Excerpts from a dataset
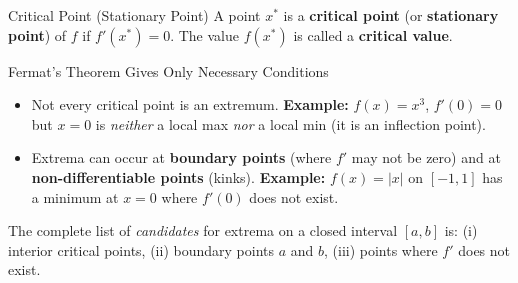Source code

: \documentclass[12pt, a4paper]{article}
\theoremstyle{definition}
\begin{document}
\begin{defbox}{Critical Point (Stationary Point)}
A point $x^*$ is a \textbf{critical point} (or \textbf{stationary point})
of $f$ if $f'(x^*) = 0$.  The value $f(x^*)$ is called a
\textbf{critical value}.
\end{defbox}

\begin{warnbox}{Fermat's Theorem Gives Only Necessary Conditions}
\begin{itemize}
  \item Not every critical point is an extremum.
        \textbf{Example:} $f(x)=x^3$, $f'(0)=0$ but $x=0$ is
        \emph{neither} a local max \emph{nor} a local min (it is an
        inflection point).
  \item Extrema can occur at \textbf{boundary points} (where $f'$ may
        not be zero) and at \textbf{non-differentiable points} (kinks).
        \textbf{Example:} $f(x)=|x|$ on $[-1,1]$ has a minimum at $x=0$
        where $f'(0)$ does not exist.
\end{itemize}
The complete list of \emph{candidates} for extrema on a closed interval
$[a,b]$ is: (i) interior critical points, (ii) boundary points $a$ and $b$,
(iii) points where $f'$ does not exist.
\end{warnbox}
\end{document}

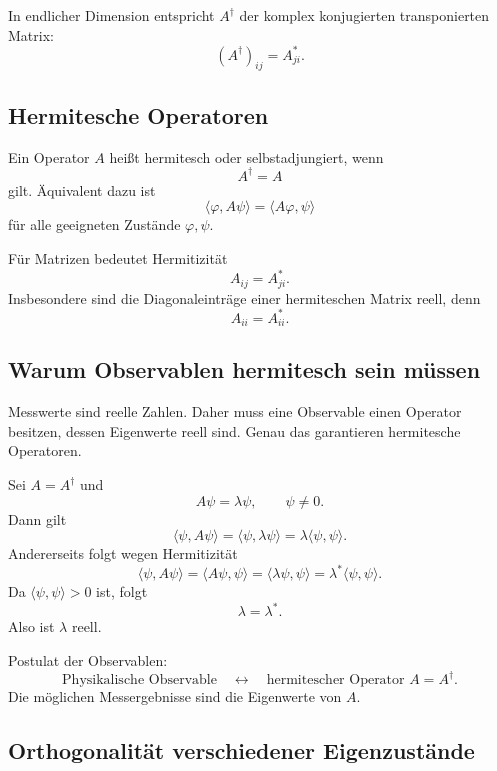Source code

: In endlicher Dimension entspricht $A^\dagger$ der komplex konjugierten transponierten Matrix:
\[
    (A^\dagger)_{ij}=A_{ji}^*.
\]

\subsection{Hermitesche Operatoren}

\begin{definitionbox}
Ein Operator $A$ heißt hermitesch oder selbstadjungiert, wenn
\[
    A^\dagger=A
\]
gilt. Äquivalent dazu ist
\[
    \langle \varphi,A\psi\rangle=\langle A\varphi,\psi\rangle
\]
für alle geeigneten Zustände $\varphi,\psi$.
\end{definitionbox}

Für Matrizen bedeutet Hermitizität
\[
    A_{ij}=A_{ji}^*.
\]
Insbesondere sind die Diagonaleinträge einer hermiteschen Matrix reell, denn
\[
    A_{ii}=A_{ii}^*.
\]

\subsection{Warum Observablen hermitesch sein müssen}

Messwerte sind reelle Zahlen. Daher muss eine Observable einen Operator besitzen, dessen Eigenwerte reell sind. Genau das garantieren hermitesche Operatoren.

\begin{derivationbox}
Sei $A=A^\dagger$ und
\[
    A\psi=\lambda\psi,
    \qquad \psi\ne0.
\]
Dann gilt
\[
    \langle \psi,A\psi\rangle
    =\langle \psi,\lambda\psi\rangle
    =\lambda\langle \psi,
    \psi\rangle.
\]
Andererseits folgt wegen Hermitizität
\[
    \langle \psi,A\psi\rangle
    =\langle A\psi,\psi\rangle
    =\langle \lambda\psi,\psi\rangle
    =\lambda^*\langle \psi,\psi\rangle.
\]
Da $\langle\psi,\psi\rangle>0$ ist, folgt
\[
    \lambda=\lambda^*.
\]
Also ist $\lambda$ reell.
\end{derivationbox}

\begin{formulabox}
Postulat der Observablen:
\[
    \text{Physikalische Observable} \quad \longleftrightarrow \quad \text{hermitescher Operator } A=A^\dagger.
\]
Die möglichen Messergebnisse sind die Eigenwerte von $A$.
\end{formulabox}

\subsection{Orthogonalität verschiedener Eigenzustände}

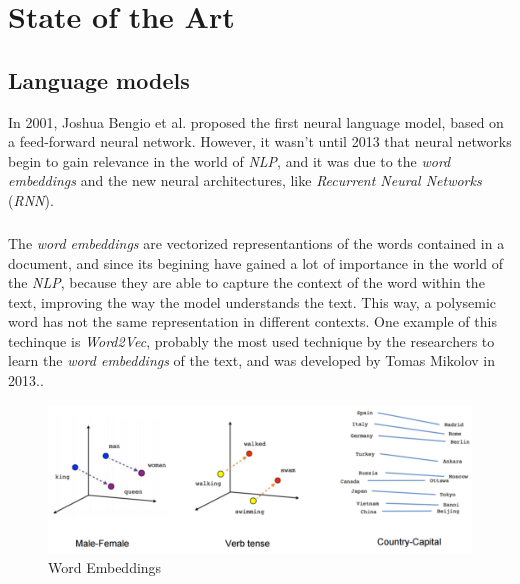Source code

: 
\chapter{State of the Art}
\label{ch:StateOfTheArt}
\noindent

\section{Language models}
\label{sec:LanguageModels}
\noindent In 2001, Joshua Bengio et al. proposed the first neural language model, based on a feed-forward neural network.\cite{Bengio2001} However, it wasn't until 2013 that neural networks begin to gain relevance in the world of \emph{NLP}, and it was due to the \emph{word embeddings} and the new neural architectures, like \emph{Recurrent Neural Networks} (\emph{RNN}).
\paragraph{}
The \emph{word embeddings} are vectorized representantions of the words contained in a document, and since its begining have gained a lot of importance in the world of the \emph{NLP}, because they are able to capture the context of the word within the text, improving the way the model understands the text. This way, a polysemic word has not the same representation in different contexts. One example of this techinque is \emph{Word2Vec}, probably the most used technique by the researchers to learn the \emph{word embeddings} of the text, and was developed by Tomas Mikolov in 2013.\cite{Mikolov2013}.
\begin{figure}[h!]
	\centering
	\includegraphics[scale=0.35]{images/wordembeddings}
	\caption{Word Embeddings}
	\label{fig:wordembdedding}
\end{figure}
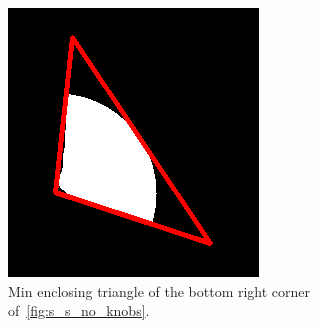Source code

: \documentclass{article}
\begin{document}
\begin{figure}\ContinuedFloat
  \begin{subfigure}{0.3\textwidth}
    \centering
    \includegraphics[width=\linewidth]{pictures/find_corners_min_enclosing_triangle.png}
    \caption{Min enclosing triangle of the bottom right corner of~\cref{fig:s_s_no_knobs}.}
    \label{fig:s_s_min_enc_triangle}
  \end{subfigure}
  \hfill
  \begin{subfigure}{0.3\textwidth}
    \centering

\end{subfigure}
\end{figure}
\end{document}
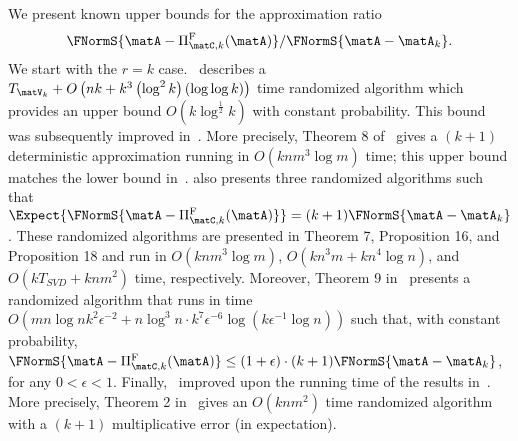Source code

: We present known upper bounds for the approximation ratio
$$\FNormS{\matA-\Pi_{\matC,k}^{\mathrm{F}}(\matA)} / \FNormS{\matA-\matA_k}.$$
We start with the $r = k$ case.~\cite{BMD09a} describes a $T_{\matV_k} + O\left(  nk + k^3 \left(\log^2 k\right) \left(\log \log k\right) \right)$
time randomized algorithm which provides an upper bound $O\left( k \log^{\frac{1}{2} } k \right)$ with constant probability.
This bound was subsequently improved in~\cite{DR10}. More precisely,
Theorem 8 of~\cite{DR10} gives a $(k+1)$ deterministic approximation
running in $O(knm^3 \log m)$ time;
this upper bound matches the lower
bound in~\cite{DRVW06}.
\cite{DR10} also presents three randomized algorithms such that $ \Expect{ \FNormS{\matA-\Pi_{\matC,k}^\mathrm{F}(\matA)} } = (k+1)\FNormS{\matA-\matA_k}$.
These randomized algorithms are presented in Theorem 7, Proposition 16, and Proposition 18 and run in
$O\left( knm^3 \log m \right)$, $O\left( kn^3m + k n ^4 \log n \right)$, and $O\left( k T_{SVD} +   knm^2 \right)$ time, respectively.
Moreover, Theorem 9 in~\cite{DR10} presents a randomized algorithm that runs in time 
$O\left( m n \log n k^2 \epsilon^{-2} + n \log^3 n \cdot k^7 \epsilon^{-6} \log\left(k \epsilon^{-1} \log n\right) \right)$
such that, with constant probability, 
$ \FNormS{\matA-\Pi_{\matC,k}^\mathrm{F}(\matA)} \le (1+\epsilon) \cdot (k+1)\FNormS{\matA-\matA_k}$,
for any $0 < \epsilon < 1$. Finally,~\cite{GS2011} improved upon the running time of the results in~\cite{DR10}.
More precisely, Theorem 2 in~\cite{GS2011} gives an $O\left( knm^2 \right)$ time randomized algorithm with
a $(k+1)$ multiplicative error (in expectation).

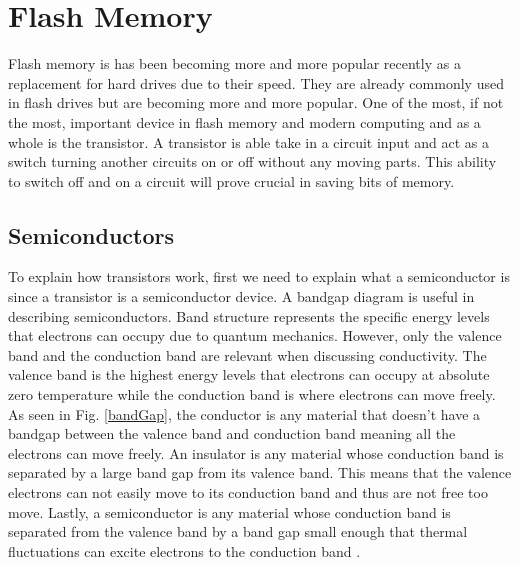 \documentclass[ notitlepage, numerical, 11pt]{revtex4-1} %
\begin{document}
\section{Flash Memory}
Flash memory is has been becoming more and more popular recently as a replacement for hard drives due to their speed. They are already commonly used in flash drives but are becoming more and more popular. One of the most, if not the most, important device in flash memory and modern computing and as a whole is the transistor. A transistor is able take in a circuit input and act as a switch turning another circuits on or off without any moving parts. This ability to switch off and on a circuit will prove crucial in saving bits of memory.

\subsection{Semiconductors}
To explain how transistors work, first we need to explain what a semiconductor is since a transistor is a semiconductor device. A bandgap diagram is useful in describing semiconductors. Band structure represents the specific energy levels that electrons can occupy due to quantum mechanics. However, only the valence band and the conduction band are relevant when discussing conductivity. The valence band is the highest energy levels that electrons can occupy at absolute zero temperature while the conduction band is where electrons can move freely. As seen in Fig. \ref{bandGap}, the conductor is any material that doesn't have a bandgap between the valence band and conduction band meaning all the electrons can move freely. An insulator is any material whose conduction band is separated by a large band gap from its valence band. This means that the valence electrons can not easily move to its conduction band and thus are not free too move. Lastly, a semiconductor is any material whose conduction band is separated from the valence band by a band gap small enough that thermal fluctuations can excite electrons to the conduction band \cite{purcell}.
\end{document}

* **What you need to do**: Scan the data above for the string "warnbox" and copy each line where it appears.

* **Response to the exercise**:
\begin{warnbox}{Fermat's Theorem Gives Only Necessary Conditions}
\end{warnbox}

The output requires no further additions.